- **DATA TO EXAMINE**:
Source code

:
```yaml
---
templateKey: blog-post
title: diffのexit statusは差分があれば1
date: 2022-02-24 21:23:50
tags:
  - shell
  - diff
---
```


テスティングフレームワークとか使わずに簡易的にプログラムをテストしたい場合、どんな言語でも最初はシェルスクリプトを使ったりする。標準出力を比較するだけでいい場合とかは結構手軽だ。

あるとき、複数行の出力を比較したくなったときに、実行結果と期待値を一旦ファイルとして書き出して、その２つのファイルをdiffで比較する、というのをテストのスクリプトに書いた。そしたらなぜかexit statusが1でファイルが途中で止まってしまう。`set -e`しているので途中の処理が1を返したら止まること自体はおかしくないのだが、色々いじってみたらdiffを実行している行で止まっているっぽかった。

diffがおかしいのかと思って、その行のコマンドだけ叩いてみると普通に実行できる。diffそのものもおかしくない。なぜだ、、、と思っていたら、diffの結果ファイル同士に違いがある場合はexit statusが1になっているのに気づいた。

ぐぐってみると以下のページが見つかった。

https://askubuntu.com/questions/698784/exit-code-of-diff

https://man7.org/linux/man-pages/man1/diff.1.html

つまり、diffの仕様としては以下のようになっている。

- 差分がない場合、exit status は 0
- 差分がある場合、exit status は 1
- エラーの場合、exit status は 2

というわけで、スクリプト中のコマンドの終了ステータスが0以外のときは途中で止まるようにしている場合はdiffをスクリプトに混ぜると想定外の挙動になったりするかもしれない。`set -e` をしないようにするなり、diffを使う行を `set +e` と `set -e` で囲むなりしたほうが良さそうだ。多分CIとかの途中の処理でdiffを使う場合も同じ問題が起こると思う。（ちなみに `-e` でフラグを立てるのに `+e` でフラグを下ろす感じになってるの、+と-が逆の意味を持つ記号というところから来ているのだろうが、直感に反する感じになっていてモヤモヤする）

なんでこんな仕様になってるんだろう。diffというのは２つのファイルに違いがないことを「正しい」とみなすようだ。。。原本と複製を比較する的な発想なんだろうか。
---
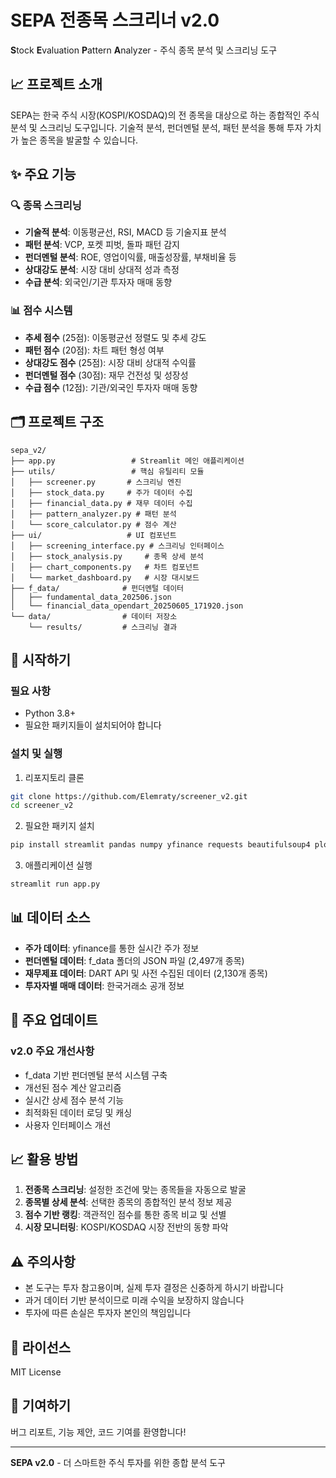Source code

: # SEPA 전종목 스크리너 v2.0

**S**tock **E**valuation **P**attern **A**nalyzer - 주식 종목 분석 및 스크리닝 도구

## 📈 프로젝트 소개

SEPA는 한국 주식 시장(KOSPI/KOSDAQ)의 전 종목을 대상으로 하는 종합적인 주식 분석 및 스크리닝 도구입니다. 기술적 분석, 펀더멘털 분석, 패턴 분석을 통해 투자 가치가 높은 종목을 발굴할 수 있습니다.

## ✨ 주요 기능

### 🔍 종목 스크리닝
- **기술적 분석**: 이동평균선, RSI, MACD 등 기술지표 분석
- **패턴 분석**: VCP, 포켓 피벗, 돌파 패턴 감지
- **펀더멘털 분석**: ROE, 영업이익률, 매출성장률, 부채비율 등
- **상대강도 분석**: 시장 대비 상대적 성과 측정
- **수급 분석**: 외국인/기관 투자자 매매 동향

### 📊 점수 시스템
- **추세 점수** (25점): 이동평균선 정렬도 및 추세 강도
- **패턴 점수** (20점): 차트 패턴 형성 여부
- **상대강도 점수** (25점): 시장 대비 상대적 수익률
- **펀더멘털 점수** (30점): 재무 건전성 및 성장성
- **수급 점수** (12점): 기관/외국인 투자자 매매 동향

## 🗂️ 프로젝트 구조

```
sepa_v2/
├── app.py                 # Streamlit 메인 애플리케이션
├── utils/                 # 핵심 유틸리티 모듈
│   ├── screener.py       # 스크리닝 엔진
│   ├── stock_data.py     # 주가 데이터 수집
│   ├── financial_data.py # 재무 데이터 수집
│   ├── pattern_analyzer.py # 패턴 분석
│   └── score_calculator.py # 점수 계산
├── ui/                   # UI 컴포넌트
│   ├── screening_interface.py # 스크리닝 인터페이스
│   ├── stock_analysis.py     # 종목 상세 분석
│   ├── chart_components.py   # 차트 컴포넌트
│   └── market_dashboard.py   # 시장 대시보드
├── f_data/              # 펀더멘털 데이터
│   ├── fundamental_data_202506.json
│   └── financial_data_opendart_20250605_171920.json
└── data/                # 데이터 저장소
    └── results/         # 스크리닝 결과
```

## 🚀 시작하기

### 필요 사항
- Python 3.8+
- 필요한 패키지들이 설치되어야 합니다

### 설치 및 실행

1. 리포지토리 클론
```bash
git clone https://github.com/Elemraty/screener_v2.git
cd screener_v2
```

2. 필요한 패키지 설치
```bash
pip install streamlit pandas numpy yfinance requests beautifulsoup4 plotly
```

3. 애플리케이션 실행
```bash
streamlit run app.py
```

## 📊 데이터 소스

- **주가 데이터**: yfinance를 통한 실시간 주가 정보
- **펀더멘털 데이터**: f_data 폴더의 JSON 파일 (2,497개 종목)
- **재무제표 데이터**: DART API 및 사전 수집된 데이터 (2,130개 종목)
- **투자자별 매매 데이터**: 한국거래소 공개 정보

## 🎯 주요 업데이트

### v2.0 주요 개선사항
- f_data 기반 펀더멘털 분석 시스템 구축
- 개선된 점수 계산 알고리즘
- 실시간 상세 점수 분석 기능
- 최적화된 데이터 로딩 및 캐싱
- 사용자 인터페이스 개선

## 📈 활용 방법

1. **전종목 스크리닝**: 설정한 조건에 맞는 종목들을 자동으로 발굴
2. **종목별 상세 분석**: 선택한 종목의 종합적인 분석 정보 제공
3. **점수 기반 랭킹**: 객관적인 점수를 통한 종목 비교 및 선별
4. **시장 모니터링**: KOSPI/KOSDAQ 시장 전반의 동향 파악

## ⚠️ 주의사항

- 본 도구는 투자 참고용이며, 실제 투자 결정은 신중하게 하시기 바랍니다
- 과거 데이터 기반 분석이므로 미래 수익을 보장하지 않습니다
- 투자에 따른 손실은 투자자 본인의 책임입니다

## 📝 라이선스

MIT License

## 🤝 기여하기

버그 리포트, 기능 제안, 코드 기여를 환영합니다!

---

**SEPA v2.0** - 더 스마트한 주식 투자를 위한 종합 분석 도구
...
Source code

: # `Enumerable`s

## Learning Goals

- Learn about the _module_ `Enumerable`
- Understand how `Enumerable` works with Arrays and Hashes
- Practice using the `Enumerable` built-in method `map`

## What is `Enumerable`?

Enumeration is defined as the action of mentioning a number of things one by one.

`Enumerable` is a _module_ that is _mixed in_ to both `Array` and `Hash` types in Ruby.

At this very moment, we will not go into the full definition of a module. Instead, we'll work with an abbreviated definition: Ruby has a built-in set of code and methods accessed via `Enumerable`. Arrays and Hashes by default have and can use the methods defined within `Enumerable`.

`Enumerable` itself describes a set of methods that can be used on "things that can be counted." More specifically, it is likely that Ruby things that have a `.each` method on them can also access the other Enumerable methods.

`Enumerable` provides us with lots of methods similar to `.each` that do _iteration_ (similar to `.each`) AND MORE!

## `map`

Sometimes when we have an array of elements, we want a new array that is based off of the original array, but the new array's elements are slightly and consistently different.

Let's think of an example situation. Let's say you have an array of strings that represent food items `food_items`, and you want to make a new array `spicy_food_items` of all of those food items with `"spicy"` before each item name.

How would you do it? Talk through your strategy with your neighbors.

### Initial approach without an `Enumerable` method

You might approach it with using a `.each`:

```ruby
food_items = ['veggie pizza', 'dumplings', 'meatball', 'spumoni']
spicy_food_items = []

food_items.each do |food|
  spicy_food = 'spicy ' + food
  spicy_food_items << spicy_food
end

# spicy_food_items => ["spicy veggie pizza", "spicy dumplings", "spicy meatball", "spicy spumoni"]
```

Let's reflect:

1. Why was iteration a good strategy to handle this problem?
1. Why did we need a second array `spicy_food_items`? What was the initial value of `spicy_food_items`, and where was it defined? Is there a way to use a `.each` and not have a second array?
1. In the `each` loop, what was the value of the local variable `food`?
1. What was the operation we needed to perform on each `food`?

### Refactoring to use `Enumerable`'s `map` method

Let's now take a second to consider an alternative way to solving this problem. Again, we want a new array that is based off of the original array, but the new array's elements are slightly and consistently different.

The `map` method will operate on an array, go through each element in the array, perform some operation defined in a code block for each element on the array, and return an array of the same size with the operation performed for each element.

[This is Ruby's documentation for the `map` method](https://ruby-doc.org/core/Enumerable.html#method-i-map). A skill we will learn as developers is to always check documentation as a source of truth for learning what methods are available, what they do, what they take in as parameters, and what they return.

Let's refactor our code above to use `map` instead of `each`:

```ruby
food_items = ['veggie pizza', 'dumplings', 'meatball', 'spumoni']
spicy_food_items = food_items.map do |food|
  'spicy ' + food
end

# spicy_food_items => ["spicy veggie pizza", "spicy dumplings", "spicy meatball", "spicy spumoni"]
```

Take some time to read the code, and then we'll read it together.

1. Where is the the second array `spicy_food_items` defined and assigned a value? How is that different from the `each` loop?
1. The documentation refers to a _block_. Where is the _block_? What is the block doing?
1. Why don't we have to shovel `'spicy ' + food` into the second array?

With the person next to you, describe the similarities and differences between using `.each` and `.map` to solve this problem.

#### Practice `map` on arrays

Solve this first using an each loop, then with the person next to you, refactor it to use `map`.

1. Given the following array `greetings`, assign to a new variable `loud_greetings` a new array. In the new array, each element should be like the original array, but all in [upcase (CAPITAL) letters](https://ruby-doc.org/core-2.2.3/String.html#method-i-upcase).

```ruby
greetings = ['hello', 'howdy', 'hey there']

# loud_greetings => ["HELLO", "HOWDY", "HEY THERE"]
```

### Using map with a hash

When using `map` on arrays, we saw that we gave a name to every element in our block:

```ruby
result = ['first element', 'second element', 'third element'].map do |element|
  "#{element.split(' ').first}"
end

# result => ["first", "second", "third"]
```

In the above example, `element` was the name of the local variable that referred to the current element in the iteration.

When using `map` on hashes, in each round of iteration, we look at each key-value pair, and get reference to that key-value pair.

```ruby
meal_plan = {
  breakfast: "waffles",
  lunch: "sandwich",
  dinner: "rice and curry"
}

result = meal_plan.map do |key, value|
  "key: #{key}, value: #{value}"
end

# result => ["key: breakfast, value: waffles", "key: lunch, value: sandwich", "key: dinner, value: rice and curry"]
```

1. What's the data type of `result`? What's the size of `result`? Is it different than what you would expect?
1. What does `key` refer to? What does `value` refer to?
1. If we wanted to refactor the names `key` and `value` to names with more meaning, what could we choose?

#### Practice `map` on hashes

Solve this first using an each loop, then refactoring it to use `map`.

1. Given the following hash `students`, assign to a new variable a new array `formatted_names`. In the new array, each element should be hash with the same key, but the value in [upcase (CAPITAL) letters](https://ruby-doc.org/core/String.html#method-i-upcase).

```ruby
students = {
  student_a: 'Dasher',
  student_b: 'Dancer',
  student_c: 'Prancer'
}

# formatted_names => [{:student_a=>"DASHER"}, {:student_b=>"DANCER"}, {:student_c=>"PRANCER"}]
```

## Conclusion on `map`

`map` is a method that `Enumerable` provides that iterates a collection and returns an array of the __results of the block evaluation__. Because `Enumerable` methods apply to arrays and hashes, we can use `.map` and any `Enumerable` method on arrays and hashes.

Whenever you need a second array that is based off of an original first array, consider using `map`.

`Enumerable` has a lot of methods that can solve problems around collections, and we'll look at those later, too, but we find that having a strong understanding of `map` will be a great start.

- **EXERCISE**:
Please give the number of lines in the listing above that contain the string "lunch", without anything else.

- **YOUR SOLUTION**:
2